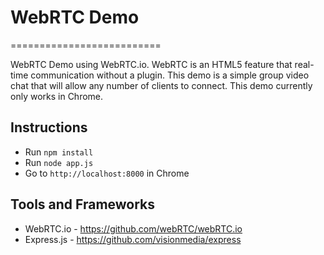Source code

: # WebRTC Demo
==========================

WebRTC Demo using WebRTC.io. WebRTC is an HTML5 feature that real-time communication without a plugin. This demo is a simple group video chat that will allow any number of clients to connect. This demo currently only works in Chrome.

## Instructions
* Run `npm install`
* Run `node app.js`
* Go to `http://localhost:8000` in Chrome

## Tools and Frameworks
* WebRTC.io - https://github.com/webRTC/webRTC.io
* Express.js - https://github.com/visionmedia/express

◆ ◆ ◆

● **Instructions to follow**
Copy each line of the records that contains the word "Demo".

● **Written reply**
: # WebRTC Demo
WebRTC Demo using WebRTC.io. WebRTC is an HTML5 feature that real-time communication without a plugin. This demo is a simple group video chat that will allow any number of clients to connect. This demo currently only works in Chrome.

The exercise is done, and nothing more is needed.